Given data —
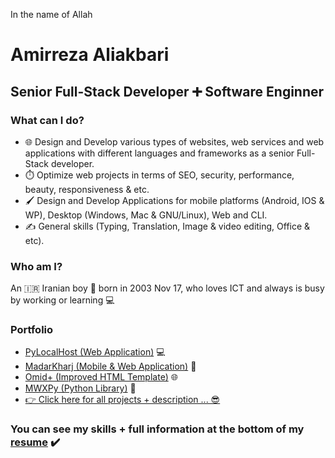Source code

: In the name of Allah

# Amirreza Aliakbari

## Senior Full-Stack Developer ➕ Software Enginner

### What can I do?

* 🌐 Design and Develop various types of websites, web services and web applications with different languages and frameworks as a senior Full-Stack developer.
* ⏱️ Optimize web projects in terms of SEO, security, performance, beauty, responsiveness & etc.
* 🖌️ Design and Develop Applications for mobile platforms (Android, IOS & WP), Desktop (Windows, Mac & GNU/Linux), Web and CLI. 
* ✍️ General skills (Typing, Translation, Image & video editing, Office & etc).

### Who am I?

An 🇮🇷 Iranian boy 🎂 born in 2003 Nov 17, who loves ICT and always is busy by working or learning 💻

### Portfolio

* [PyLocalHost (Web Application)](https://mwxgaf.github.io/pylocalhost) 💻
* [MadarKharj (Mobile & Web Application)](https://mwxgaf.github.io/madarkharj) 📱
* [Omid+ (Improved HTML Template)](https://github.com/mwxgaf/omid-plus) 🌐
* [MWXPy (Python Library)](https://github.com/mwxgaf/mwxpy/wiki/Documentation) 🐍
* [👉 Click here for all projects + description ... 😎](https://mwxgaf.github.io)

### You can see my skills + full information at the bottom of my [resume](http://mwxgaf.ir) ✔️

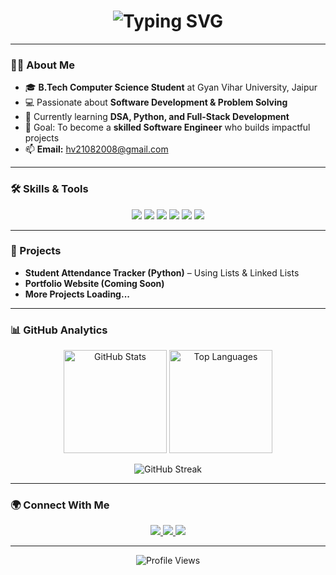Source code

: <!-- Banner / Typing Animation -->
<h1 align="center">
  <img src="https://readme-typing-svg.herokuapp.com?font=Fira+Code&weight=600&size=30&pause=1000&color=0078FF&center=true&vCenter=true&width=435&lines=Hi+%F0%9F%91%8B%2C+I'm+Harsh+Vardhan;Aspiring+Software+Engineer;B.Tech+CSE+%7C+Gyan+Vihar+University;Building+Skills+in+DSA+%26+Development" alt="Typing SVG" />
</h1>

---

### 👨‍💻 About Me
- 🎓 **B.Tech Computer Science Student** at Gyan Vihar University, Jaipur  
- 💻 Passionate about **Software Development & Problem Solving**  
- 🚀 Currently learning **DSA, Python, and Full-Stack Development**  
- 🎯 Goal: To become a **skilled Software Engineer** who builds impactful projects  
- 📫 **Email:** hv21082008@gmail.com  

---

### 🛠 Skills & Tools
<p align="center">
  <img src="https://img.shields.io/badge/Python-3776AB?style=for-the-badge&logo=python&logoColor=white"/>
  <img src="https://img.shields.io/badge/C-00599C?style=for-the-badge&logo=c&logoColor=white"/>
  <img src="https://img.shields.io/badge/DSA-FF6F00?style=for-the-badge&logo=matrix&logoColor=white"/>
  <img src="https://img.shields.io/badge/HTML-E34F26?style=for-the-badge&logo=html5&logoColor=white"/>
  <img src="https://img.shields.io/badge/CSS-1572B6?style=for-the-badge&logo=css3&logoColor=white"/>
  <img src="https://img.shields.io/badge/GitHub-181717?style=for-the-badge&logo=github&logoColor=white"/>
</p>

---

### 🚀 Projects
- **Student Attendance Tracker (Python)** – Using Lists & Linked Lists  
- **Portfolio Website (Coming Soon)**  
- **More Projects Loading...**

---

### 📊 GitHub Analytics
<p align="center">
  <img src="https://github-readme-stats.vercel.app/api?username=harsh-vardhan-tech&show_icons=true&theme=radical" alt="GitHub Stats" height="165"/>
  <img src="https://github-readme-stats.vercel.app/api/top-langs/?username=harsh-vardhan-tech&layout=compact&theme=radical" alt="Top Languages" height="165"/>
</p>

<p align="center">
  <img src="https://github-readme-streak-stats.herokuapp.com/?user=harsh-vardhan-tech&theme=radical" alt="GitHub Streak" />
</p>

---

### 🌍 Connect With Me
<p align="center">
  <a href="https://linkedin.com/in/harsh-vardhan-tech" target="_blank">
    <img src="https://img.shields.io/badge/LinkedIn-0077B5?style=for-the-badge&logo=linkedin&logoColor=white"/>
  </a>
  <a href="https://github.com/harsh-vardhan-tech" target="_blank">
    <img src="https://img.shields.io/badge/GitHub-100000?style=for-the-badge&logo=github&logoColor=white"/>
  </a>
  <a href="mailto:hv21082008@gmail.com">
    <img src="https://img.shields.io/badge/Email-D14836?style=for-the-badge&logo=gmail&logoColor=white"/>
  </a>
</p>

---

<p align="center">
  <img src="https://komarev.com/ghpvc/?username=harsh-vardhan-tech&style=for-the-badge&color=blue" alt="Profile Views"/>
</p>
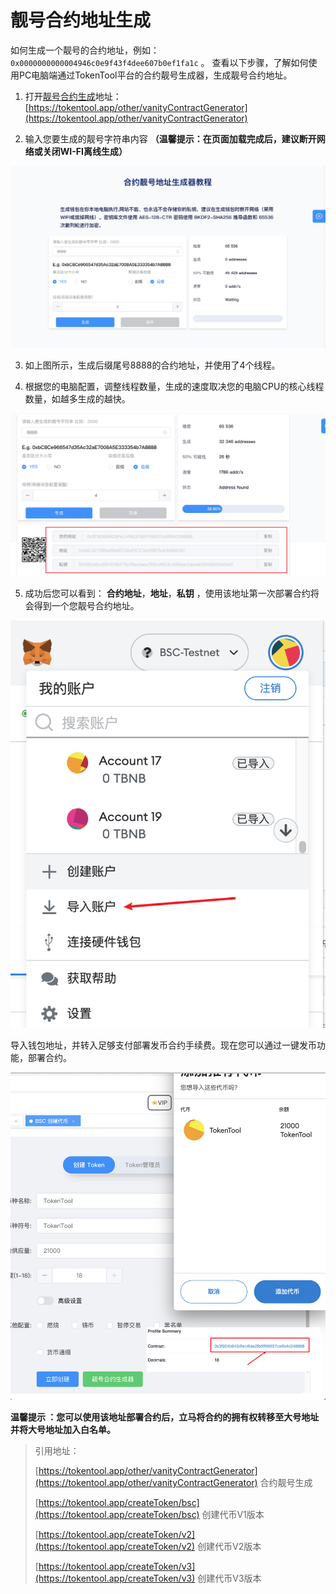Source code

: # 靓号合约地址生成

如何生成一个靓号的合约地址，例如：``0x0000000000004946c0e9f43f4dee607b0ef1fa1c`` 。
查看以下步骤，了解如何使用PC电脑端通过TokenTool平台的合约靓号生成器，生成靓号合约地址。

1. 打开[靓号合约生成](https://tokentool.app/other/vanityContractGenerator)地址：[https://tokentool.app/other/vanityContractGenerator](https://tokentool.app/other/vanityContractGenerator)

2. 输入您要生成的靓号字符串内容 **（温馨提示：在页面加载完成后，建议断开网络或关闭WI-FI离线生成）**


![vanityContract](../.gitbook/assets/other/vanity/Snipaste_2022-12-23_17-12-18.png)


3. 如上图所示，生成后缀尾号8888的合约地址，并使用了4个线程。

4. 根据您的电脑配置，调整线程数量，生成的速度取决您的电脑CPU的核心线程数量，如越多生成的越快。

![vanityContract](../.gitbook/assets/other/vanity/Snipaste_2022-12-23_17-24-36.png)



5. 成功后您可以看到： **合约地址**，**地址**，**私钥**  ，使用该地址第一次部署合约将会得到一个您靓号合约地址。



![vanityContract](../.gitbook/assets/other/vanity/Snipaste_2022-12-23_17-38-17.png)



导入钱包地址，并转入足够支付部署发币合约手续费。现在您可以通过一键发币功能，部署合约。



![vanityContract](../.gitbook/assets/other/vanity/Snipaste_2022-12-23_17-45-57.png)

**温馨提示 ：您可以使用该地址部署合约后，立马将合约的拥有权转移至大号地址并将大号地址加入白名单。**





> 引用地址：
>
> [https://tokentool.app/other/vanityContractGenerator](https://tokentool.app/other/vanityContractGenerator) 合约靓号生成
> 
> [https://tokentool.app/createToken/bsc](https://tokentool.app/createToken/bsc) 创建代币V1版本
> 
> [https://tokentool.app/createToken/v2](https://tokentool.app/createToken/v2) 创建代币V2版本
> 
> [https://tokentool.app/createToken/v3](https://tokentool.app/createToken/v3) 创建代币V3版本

Problem details —
Go through the material above and copy each line that has the word "Portfolio".

Solution below —
### Portfolio
- **Portfolio Website (Coming Soon)**  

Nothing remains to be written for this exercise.